This is truly fun about the Whitefish contract

So, Whitefish is the two man company that was hire to deal with Puerto Rico’s power system being down.

The basic idea of hiring a tiny company isn’t that strange. Much of the US Federal contracting system works this way. Hire some tiny company to run the subcontracting process – because that gets all of it away from the horribly restrictive rules on how direct Federal employees must be hired and treated.

OK.

So, why did this specific one win the contract? Well, there’s talk about political pull and who the hell knows? But something we do know. PR’s credit rating is somewhere between non-existent and in the toilet. The other companies contacted were asking for substantial upfront payments therefore. Whitefish asked for much less in advance.

Hmm.

When asked by the CNN interviewer if he would do this again, Techmanksi paused and replied: “I would, I would do a lot of things different.”

“I would probably get paid a lot more up front to cover the risks.”

Oh, why’s that?

Prepa said that pending payments had been halted after a Whitefish subcontractor contacted the authority requesting the stoppage because Whitefish owed them money. “Faced with this claim, Prepa had to stop the pending payments to Whitefish until the situation with the Whitefish subcontractor is clarified,” its statement read.
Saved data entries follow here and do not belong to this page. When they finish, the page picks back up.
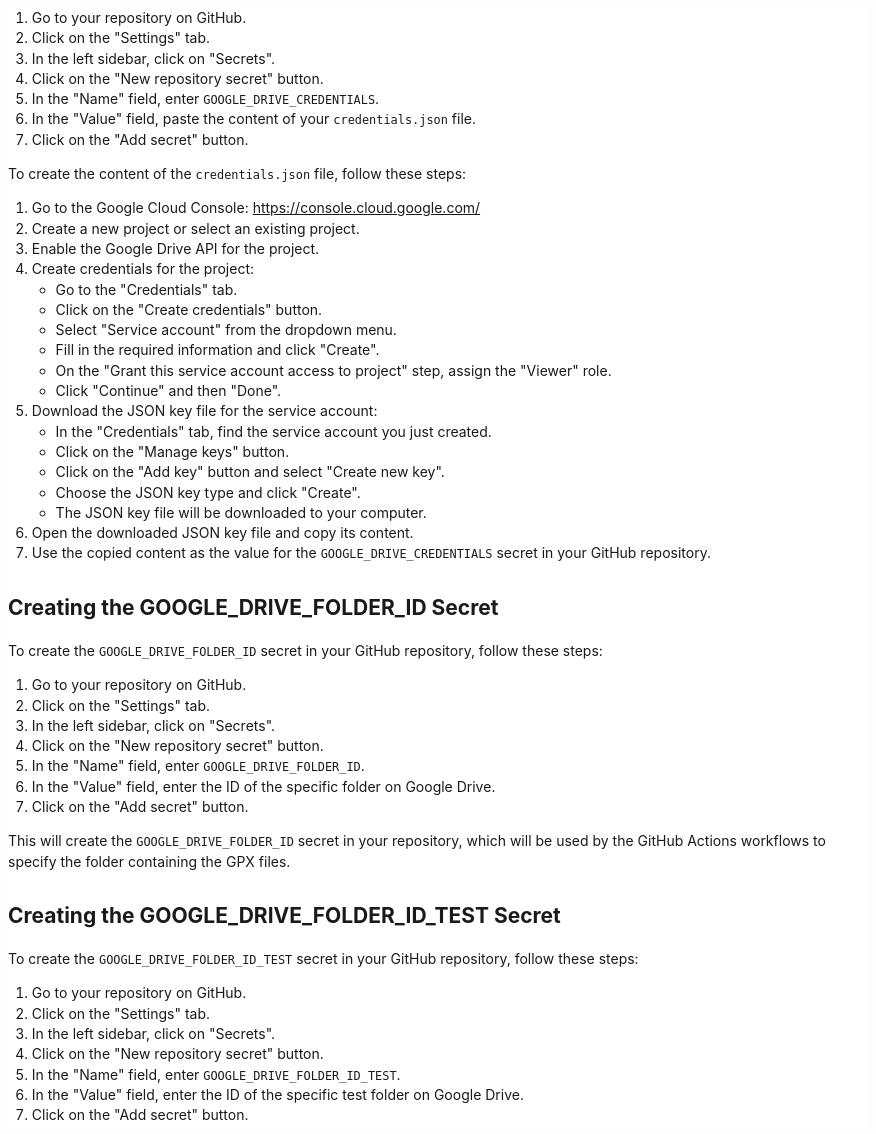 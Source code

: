 1. Go to your repository on GitHub.
2. Click on the "Settings" tab.
3. In the left sidebar, click on "Secrets".
4. Click on the "New repository secret" button.
5. In the "Name" field, enter `GOOGLE_DRIVE_CREDENTIALS`.
6. In the "Value" field, paste the content of your `credentials.json` file.
7. Click on the "Add secret" button.

To create the content of the `credentials.json` file, follow these steps:

1. Go to the Google Cloud Console: https://console.cloud.google.com/
2. Create a new project or select an existing project.
3. Enable the Google Drive API for the project.
4. Create credentials for the project:
   - Go to the "Credentials" tab.
   - Click on the "Create credentials" button.
   - Select "Service account" from the dropdown menu.
   - Fill in the required information and click "Create".
   - On the "Grant this service account access to project" step, assign the "Viewer" role.
   - Click "Continue" and then "Done".
5. Download the JSON key file for the service account:
   - In the "Credentials" tab, find the service account you just created.
   - Click on the "Manage keys" button.
   - Click on the "Add key" button and select "Create new key".
   - Choose the JSON key type and click "Create".
   - The JSON key file will be downloaded to your computer.
6. Open the downloaded JSON key file and copy its content.
7. Use the copied content as the value for the `GOOGLE_DRIVE_CREDENTIALS` secret in your GitHub repository.

## Creating the GOOGLE_DRIVE_FOLDER_ID Secret

To create the `GOOGLE_DRIVE_FOLDER_ID` secret in your GitHub repository, follow these steps:

1. Go to your repository on GitHub.
2. Click on the "Settings" tab.
3. In the left sidebar, click on "Secrets".
4. Click on the "New repository secret" button.
5. In the "Name" field, enter `GOOGLE_DRIVE_FOLDER_ID`.
6. In the "Value" field, enter the ID of the specific folder on Google Drive.
7. Click on the "Add secret" button.

This will create the `GOOGLE_DRIVE_FOLDER_ID` secret in your repository, which will be used by the GitHub Actions workflows to specify the folder containing the GPX files.

## Creating the GOOGLE_DRIVE_FOLDER_ID_TEST Secret

To create the `GOOGLE_DRIVE_FOLDER_ID_TEST` secret in your GitHub repository, follow these steps:

1. Go to your repository on GitHub.
2. Click on the "Settings" tab.
3. In the left sidebar, click on "Secrets".
4. Click on the "New repository secret" button.
5. In the "Name" field, enter `GOOGLE_DRIVE_FOLDER_ID_TEST`.
6. In the "Value" field, enter the ID of the specific test folder on Google Drive.
7. Click on the "Add secret" button.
Isn’t that a classic move? Bankrupt your supplier and then cut the amount owed through negotiating with the liquidator. Or even taking over the company itself now that it’s bust. Or, perhaps, negotiating down the amount that must be paid to aid it in avoiding bankruptcy.

And the reason Whitefish got the contract was because those other potential suppliers were wise to this perhaps? Or even, were large enough that the trick couldn’t be pulled on them?

10 thoughts on “This is truly fun about the Whitefish contract”

  1. So Much For Subtlety

    This really Third World stuff. The process was likely corrupt. No sane administration would give the contract to these people with some backhander. But it also appears to have cut out the important companies who have spent too much lobbying in Washington to allow some upstart to take the contract from them. So they have to be punished and pushed out of the process.

    Still that is what Puerto Rico is – a Third World country attached to a functioning White country and its welfare state.

  2. SMFS, it’s no different on the U.S. mainland.

    My brother refused to do any work for the U.S. government after they kept changing scope of projects, and stiffed him on payments.

    Bureaucrats will be bureaucrats.

  3. Large corporations are notoriously bad at paying suppliers. The Korean ones almost seem to measure their success on a project by whether they’ve managed to force one or more into bankruptcy.

  4. On the other hand, HMG, centrally, is good at paying small suppliers. One of the few plus points, for small businesses, to come out of the Cameron years.

    I’ve never tried ‘working’ for local authorities.

  5. It’s even worse when you get down to political parties. They seem to have a fundamental principle that paying bills is for other people. I let an office to one years ago and they left me to pay the telephone bill. I sent them invoices to be told off: “do *NOT* keep sending me these”.

    It wasn’t worth persuing it, so I just added it to my allowable losses. Yay! Tax avoidance!

  6. @SE
    I’ve done work for local authorities (and the NI gov). As a one-man IT specialist, I’m in a slightly odd situation, in that I won’t be used by organisations that don’t have a Scooby (and there are plenty in both private and public sectors) – they’ll go for a big name consultancy, on the spurious grounds that “no-one ever got fired for buying IBM/PwC”.

    A criticism is that they’re often required to hire someone with specific certifications: which are (a) usually meaningless; and (b) would be far too expensive for me, since they normally require several thousand pounds to acquire (usually with annual renewal on top) which makes no sense if I’m only using them for (say) 20 days a year. So I go through a third party who already has the certification. They simply add 10-20% to my daily rate and the job’s a good ‘un. The only loser is (as usual) the poor old taxpayer.

    But, generally, my experience has been positive and I’ve always been paid on time.

  7. @Tim

    Isn’t that a classic move? Bankrupt your supplier… Or even taking over the company itself now that it’s bust.

    Isn’t that Woolworths (UK) did? Keep increasing trade with a manufacturer until >90% of their output, then demand large price cut or no more purchases.

  8. @TimN

    “Large corporations are notoriously bad at paying suppliers. The Korean ones almost seem to measure their success on a project by whether they’ve managed to force one or more into bankruptcy.”

    The shipyards there pay promptly.